C'était là une lueur à la teinte orangée, qui paraissait virevolter en tous sens. Cette vision lui rappela vaguement quelque chose, et il lui fallut une demi-douzaine de secondes avant que la lumière ne fît le jour dans son esprit.

C'était l'épée de feu. L'épée de Béric Dondarrion.

Le borgne avait donc survécu pendant tout ce temps ? Tormund en ressentit un profond sentiment de gratitude et il remercia mentalement les Anciens Dieux.

Peu après, Béric fit lui-même son apparition, sa silhouette paraissant nettement se découper au sein de la neige environnante. L'homme plongea instantanément dans la mêlée, paré à en découdre avec tous les morts.

Il ne venait pas seul toutefois, une quinzaine de membres de sa Fraternité le talonnaient de près.

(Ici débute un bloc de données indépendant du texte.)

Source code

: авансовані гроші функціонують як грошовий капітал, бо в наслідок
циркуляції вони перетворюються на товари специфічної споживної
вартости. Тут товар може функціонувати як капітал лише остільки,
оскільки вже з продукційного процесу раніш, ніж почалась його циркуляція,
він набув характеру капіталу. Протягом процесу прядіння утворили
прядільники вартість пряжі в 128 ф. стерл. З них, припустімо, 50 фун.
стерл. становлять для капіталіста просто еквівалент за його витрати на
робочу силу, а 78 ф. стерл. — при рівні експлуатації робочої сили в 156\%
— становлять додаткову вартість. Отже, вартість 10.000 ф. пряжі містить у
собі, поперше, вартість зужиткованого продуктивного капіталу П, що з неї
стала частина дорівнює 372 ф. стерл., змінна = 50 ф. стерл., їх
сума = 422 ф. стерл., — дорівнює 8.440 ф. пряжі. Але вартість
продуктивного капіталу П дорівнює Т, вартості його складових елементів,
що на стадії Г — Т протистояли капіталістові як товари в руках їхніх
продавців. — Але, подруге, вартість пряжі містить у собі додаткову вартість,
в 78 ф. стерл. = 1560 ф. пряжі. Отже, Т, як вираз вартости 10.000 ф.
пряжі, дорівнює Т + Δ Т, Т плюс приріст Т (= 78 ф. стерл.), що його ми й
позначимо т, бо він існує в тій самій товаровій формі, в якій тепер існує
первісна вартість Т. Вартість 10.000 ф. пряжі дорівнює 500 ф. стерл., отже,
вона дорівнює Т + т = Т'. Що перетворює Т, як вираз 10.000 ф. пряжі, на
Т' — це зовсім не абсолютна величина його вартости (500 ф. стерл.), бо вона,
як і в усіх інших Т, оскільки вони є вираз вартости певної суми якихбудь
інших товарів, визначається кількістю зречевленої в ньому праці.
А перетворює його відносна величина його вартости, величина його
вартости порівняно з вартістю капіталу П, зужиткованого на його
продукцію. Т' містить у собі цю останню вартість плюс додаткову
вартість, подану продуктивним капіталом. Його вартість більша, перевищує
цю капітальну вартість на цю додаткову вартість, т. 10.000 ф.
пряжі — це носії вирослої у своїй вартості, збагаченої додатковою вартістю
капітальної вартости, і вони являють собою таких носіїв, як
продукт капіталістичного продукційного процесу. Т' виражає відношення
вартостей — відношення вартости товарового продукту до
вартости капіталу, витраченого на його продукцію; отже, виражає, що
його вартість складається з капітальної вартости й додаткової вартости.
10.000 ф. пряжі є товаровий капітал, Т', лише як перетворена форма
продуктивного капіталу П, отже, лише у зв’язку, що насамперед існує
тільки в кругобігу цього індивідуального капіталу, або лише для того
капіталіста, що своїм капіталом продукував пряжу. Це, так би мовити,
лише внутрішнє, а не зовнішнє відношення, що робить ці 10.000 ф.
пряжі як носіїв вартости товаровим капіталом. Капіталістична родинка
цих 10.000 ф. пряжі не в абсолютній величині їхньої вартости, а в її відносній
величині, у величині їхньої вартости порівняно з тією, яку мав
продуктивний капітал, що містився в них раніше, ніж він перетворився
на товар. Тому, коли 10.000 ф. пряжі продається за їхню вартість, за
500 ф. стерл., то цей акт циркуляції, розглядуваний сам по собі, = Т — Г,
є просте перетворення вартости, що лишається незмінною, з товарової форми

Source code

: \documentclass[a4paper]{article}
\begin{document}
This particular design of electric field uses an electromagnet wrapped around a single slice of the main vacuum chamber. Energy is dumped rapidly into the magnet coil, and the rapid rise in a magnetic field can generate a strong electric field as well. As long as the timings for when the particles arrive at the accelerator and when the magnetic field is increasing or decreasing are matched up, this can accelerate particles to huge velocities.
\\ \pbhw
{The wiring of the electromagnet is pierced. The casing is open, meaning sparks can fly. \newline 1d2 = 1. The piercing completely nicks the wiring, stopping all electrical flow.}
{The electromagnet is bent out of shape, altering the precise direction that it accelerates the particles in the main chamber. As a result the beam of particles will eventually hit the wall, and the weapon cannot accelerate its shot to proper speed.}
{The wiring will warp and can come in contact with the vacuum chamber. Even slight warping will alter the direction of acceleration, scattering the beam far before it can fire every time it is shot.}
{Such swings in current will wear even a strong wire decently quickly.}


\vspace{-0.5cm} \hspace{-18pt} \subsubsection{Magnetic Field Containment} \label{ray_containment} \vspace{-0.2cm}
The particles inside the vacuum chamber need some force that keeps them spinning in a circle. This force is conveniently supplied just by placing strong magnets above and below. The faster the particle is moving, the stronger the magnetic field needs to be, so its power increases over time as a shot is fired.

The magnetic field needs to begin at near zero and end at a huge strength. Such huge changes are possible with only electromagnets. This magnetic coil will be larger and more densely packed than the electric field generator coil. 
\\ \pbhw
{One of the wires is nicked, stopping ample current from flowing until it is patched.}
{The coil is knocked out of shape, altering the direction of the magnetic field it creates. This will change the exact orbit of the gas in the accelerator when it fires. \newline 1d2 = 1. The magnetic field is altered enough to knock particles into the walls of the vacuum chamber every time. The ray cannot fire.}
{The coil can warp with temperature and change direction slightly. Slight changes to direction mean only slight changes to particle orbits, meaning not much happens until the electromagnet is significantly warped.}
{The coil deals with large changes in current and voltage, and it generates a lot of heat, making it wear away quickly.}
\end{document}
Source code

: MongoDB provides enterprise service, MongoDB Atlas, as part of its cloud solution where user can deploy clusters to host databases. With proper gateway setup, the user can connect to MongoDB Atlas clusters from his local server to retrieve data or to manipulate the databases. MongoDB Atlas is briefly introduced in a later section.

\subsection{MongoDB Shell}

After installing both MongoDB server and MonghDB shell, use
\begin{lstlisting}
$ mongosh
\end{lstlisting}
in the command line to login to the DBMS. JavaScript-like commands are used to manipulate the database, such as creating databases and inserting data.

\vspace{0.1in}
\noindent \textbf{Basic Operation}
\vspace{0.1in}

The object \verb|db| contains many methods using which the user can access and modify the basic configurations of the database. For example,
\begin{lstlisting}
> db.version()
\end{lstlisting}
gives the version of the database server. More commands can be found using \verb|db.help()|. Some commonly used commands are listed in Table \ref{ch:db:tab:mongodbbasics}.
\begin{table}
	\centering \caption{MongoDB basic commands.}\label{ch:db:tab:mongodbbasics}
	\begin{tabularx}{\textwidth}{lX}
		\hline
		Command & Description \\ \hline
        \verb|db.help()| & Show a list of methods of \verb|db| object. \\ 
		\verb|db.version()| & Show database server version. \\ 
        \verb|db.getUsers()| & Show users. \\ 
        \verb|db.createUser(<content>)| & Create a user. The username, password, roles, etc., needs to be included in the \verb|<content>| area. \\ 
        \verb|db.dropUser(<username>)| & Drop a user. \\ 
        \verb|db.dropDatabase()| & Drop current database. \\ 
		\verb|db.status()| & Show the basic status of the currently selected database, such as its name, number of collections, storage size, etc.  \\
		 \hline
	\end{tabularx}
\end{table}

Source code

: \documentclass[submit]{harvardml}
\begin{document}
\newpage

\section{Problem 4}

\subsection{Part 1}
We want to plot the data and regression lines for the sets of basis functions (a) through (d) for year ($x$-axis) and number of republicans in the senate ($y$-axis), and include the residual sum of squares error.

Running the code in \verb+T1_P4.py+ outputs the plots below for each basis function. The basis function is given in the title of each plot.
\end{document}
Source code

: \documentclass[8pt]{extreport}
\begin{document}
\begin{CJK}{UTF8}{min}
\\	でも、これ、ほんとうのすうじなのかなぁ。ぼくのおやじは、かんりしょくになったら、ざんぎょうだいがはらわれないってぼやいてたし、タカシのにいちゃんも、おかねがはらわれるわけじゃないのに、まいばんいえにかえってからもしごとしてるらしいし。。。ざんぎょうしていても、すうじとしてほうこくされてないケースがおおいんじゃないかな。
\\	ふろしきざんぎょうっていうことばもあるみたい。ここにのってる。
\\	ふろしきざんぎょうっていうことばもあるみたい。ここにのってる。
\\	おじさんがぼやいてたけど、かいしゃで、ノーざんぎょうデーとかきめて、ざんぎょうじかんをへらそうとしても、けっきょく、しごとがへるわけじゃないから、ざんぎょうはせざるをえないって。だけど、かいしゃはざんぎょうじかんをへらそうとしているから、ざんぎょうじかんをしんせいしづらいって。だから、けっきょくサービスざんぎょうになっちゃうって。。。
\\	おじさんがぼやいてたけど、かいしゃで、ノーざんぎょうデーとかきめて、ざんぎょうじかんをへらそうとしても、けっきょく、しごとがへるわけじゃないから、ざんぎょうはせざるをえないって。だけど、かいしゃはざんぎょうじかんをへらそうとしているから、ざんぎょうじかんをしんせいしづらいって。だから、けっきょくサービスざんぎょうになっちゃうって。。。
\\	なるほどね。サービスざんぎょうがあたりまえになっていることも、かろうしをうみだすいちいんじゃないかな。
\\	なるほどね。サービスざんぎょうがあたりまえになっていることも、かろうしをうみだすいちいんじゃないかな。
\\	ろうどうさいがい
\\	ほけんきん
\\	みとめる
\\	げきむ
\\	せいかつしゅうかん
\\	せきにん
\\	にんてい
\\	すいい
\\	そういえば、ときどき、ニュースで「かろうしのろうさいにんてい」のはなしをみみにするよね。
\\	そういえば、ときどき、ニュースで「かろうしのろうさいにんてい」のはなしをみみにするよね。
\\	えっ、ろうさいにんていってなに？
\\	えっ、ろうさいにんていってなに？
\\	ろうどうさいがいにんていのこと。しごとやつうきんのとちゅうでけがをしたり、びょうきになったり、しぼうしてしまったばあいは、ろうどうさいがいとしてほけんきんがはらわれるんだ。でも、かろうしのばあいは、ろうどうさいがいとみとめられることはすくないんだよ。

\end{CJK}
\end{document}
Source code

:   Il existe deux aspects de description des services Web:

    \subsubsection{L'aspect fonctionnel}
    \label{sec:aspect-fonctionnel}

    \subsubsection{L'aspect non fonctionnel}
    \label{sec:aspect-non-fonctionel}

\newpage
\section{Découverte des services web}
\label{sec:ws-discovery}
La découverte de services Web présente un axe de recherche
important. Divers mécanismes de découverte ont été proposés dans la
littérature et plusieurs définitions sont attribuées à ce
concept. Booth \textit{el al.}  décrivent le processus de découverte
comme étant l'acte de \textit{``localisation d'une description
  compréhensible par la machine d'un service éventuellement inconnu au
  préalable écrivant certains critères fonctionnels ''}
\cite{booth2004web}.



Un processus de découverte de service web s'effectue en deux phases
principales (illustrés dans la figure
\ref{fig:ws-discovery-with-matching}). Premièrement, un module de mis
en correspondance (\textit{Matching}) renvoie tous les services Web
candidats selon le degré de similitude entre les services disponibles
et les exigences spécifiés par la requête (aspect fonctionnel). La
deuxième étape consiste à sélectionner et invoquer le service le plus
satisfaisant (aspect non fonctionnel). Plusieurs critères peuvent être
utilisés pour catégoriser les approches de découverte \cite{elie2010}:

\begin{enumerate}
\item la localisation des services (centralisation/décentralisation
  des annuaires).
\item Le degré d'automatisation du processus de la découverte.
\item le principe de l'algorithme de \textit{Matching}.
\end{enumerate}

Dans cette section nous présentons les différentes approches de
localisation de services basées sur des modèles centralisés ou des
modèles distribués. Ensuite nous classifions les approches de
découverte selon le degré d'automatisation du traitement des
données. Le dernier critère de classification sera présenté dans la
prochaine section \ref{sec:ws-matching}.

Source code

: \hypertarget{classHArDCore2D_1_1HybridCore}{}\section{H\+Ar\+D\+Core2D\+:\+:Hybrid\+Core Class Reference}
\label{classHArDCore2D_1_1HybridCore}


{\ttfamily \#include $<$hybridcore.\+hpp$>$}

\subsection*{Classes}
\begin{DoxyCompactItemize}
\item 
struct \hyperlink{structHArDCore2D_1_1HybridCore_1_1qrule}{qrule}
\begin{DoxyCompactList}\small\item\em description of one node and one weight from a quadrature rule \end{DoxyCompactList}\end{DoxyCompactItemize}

Tout comme leur chef, eux aussi ne tardèrent pas à faire jaillir les flammes qui vinrent lécher les lames de leurs flamberges.

Les sauvageons qui avaient survécu jusque-là, cinq étaient tombés sur les dix compagnons de Tormund, perçurent eux aussi une sensation nouvelle étreindre leur cœur.

Tous étaient ragaillardis par cet arrivée inattendue, et ils en retrouvèrent des forces nouvelles.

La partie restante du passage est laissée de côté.